*Your task*
Restate word for word the lines in the listing below, starting at the line containing "with custom quests" and ending at the line containing "[the original readme", both included; leave out the rest.

Available records START

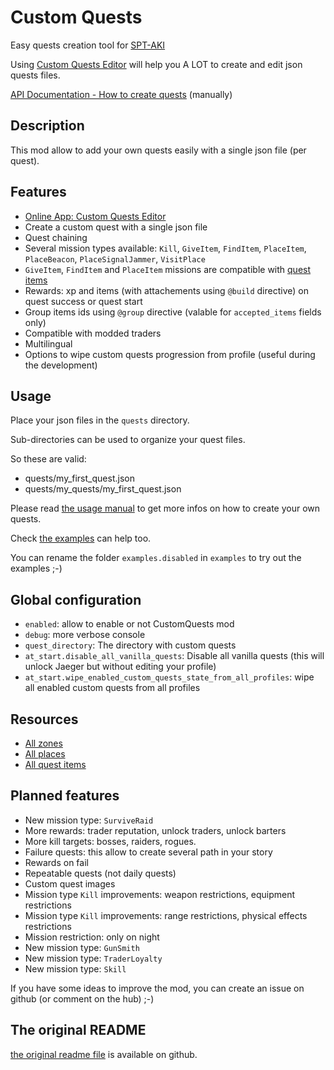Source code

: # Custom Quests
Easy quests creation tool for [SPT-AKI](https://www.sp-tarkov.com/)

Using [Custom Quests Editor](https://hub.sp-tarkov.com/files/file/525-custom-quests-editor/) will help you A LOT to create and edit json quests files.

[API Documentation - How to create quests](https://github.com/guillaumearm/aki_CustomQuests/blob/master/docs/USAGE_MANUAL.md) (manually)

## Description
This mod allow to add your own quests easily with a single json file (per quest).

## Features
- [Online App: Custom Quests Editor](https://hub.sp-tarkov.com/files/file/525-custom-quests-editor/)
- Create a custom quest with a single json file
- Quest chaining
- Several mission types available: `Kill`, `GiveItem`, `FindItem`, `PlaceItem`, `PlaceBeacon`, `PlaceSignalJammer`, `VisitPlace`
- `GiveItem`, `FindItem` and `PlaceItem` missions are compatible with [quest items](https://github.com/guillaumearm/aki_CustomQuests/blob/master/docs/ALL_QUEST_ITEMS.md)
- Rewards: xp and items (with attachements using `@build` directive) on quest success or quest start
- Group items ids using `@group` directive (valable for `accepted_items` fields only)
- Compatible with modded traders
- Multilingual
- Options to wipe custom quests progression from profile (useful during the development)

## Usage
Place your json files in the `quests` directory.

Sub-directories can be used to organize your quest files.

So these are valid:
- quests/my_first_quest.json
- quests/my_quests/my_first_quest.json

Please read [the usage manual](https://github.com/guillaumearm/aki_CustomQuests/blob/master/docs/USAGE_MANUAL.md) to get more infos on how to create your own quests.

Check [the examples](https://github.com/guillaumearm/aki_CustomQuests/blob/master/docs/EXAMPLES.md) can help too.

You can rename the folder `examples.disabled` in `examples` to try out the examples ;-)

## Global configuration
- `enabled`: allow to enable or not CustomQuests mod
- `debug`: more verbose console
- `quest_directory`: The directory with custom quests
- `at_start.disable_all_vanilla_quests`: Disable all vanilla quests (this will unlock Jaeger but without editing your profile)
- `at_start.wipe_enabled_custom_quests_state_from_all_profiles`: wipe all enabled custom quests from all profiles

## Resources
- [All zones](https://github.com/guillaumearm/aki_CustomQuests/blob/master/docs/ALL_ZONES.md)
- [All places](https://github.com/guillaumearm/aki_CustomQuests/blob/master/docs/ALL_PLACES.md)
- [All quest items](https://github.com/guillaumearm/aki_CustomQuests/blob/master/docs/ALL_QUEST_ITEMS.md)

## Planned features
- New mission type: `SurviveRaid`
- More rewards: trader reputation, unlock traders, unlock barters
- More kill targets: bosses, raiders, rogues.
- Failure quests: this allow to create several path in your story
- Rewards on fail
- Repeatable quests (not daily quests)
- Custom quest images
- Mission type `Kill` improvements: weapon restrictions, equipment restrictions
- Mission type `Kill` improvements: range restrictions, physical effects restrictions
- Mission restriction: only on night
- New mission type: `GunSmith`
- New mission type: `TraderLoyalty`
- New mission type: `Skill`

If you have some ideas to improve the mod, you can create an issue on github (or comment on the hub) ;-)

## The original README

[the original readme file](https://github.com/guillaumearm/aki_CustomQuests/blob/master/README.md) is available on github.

Available records END
Available records START

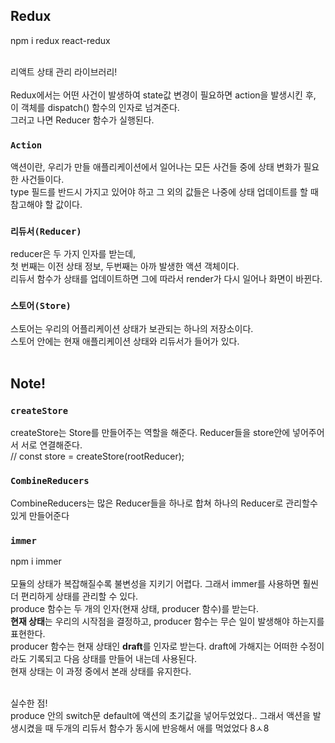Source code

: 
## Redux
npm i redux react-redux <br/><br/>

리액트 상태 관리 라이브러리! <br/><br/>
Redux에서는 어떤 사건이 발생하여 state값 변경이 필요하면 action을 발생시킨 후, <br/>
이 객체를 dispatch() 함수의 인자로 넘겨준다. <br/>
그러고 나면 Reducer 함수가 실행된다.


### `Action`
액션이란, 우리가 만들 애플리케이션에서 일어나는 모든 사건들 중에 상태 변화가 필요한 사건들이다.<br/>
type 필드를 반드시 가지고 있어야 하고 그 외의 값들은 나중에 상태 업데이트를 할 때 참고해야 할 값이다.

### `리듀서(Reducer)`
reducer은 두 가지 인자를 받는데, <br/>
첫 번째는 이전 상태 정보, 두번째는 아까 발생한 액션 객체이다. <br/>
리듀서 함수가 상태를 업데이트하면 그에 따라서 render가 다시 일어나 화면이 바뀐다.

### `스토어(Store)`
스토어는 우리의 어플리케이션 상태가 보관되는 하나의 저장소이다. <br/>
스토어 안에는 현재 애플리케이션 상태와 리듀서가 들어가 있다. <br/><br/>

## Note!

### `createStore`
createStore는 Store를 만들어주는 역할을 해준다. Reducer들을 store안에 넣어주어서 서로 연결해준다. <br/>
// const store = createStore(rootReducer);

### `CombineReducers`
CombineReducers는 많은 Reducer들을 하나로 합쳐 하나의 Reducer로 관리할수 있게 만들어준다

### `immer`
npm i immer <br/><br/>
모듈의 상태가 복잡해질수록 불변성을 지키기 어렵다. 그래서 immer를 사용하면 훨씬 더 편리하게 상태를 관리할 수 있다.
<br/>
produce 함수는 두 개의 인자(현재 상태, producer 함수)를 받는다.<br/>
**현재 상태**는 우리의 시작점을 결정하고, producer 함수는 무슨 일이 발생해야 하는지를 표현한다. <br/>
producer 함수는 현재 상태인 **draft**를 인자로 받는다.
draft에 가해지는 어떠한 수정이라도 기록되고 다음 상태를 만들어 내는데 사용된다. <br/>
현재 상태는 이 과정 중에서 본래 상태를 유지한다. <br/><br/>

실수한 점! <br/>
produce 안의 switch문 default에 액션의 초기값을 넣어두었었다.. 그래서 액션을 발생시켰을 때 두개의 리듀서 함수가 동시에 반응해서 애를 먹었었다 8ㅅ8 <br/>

Available records END
Available records START

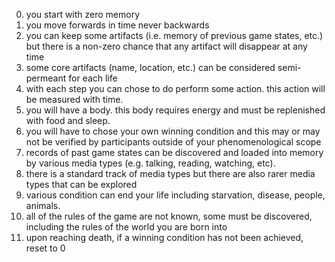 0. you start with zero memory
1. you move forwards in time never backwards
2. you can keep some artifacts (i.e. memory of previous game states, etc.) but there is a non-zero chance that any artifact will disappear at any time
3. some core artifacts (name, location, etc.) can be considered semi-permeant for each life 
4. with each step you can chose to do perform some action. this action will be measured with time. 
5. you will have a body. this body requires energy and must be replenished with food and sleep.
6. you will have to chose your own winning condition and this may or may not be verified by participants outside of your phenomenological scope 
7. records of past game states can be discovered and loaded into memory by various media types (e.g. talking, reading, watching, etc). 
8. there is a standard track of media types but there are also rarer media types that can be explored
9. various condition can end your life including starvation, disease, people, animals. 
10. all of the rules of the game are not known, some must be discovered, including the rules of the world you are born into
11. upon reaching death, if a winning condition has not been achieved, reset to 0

Available records END

*Solved exercise*
- `quest_directory`: The directory with custom quests
- `at_start.disable_all_vanilla_quests`: Disable all vanilla quests (this will unlock Jaeger but without editing your profile)
- `at_start.wipe_enabled_custom_quests_state_from_all_profiles`: wipe all enabled custom quests from all profiles

## Resources
- [All zones](https://github.com/guillaumearm/aki_CustomQuests/blob/master/docs/ALL_ZONES.md)
- [All places](https://github.com/guillaumearm/aki_CustomQuests/blob/master/docs/ALL_PLACES.md)
- [All quest items](https://github.com/guillaumearm/aki_CustomQuests/blob/master/docs/ALL_QUEST_ITEMS.md)

## Planned features
- New mission type: `SurviveRaid`
- More rewards: trader reputation, unlock traders, unlock barters
- More kill targets: bosses, raiders, rogues.
- Failure quests: this allow to create several path in your story
- Rewards on fail
- Repeatable quests (not daily quests)
- Custom quest images
- Mission type `Kill` improvements: weapon restrictions, equipment restrictions
- Mission type `Kill` improvements: range restrictions, physical effects restrictions
- Mission restriction: only on night
- New mission type: `GunSmith`
- New mission type: `TraderLoyalty`
- New mission type: `Skill`

If you have some ideas to improve the mod, you can create an issue on github (or comment on the hub) ;-)

## The original README

[the original readme file](https://github.com/guillaumearm/aki_CustomQuests/blob/master/README.md) is available on github.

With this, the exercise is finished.